* **WHAT THIS TASK INVOLVES**: Retype every record exactly as it appears.

⁂

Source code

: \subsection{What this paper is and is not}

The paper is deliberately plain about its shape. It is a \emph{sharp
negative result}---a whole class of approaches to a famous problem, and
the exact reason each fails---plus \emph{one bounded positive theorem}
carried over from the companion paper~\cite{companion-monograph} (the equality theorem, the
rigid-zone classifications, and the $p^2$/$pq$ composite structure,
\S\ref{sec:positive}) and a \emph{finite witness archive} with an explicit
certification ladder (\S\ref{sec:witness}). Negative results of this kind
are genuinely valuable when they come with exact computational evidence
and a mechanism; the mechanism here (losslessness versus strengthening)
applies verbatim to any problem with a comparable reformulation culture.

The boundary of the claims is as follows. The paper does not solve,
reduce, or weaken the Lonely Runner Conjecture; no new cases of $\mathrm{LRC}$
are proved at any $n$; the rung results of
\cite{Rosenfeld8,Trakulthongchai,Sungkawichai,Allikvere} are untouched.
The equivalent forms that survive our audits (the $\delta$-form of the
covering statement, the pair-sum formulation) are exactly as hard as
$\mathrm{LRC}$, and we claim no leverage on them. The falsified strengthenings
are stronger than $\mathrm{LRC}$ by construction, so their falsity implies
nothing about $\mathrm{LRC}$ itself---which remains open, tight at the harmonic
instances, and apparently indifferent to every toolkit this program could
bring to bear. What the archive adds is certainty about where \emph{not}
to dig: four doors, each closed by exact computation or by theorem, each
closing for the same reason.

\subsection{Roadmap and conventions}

⁂

* **ANSWER AREA**:
Source code

: \subsection{What this paper is and is not}

The paper is deliberately plain about its shape. It is a \emph{sharp
negative result}---a whole class of approaches to a famous problem, and
the exact reason each fails---plus \emph{one bounded positive theorem}
carried over from the companion paper~\cite{companion-monograph} (the equality theorem, the
rigid-zone classifications, and the $p^2$/$pq$ composite structure,
\S\ref{sec:positive}) and a \emph{finite witness archive} with an explicit
certification ladder (\S\ref{sec:witness}). Negative results of this kind
are genuinely valuable when they come with exact computational evidence
and a mechanism; the mechanism here (losslessness versus strengthening)
applies verbatim to any problem with a comparable reformulation culture.

The boundary of the claims is as follows. The paper does not solve,
reduce, or weaken the Lonely Runner Conjecture; no new cases of $\mathrm{LRC}$
are proved at any $n$; the rung results of
\cite{Rosenfeld8,Trakulthongchai,Sungkawichai,Allikvere} are untouched.
The equivalent forms that survive our audits (the $\delta$-form of the
covering statement, the pair-sum formulation) are exactly as hard as
$\mathrm{LRC}$, and we claim no leverage on them. The falsified strengthenings
are stronger than $\mathrm{LRC}$ by construction, so their falsity implies
nothing about $\mathrm{LRC}$ itself---which remains open, tight at the harmonic
instances, and apparently indifferent to every toolkit this program could
bring to bear. What the archive adds is certainty about where \emph{not}
to dig: four doors, each closed by exact computation or by theorem, each
closing for the same reason.

\subsection{Roadmap and conventions}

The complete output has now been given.